[Dataset excerpts]

■ ■ ■ ■

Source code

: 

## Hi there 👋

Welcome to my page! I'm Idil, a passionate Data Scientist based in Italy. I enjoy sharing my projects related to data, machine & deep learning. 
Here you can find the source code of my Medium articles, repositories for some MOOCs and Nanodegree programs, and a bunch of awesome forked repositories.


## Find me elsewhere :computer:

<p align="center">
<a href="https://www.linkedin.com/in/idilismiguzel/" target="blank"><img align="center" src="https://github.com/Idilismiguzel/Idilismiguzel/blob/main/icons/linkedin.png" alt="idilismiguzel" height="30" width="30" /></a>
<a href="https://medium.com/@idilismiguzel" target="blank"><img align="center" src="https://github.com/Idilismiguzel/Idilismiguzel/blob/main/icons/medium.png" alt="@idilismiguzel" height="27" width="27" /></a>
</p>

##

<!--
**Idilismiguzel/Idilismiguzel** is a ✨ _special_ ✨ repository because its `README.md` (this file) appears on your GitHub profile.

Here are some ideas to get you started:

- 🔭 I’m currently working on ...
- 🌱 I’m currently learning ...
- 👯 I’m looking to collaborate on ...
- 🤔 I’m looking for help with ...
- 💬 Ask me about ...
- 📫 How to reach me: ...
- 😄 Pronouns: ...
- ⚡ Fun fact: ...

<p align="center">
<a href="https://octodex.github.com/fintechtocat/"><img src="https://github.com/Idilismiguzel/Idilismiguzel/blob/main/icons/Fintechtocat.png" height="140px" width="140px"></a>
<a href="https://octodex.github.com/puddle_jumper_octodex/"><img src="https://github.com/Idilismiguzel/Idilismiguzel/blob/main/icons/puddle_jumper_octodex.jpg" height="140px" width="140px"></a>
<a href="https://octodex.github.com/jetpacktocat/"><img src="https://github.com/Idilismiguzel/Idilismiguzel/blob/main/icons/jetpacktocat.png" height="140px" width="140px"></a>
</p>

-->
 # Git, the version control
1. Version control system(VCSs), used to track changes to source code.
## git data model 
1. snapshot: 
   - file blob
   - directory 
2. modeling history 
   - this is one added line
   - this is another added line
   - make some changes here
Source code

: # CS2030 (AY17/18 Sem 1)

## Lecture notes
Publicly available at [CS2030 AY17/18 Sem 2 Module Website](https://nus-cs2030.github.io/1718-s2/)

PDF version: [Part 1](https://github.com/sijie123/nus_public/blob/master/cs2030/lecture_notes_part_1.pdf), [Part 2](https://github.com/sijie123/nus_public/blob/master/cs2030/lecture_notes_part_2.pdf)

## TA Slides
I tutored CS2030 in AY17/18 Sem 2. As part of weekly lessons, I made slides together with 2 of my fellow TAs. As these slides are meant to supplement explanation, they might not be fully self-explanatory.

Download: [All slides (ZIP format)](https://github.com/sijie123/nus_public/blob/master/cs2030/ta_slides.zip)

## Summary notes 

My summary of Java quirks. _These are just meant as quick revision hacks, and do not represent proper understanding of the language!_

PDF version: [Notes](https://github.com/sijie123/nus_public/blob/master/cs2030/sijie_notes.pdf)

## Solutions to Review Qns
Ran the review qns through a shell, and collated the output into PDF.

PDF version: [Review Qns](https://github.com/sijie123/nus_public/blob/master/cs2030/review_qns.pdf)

■ ■ ■ ■

- [Action item]
Repeat all of the data exactly as given.

- [Solution to this exercise]
Source code

: 

## Hi there 👋

Welcome to my page! I'm Idil, a passionate Data Scientist based in Italy. I enjoy sharing my projects related to data, machine & deep learning. 
Here you can find the source code of my Medium articles, repositories for some MOOCs and Nanodegree programs, and a bunch of awesome forked repositories.


## Find me elsewhere :computer:

<p align="center">
<a href="https://www.linkedin.com/in/idilismiguzel/" target="blank"><img align="center" src="https://github.com/Idilismiguzel/Idilismiguzel/blob/main/icons/linkedin.png" alt="idilismiguzel" height="30" width="30" /></a>
<a href="https://medium.com/@idilismiguzel" target="blank"><img align="center" src="https://github.com/Idilismiguzel/Idilismiguzel/blob/main/icons/medium.png" alt="@idilismiguzel" height="27" width="27" /></a>
</p>

##

<!--
**Idilismiguzel/Idilismiguzel** is a ✨ _special_ ✨ repository because its `README.md` (this file) appears on your GitHub profile.

Here are some ideas to get you started:

- 🔭 I’m currently working on ...
- 🌱 I’m currently learning ...
- 👯 I’m looking to collaborate on ...
- 🤔 I’m looking for help with ...
- 💬 Ask me about ...
- 📫 How to reach me: ...
- 😄 Pronouns: ...
- ⚡ Fun fact: ...

<p align="center">
<a href="https://octodex.github.com/fintechtocat/"><img src="https://github.com/Idilismiguzel/Idilismiguzel/blob/main/icons/Fintechtocat.png" height="140px" width="140px"></a>
<a href="https://octodex.github.com/puddle_jumper_octodex/"><img src="https://github.com/Idilismiguzel/Idilismiguzel/blob/main/icons/puddle_jumper_octodex.jpg" height="140px" width="140px"></a>
<a href="https://octodex.github.com/jetpacktocat/"><img src="https://github.com/Idilismiguzel/Idilismiguzel/blob/main/icons/jetpacktocat.png" height="140px" width="140px"></a>
</p>

-->
 # Git, the version control
1. Version control system(VCSs), used to track changes to source code.
## git data model 
1. snapshot: 
   - file blob
   - directory 
2. modeling history 
   - this is one added line
   - this is another added line
   - make some changes here
Source code

: # CS2030 (AY17/18 Sem 1)

## Lecture notes
Publicly available at [CS2030 AY17/18 Sem 2 Module Website](https://nus-cs2030.github.io/1718-s2/)

PDF version: [Part 1](https://github.com/sijie123/nus_public/blob/master/cs2030/lecture_notes_part_1.pdf), [Part 2](https://github.com/sijie123/nus_public/blob/master/cs2030/lecture_notes_part_2.pdf)

## TA Slides
I tutored CS2030 in AY17/18 Sem 2. As part of weekly lessons, I made slides together with 2 of my fellow TAs. As these slides are meant to supplement explanation, they might not be fully self-explanatory.

Download: [All slides (ZIP format)](https://github.com/sijie123/nus_public/blob/master/cs2030/ta_slides.zip)

## Summary notes 

My summary of Java quirks. _These are just meant as quick revision hacks, and do not represent proper understanding of the language!_

PDF version: [Notes](https://github.com/sijie123/nus_public/blob/master/cs2030/sijie_notes.pdf)

## Solutions to Review Qns
Ran the review qns through a shell, and collated the output into PDF.

PDF version: [Review Qns](https://github.com/sijie123/nus_public/blob/master/cs2030/review_qns.pdf)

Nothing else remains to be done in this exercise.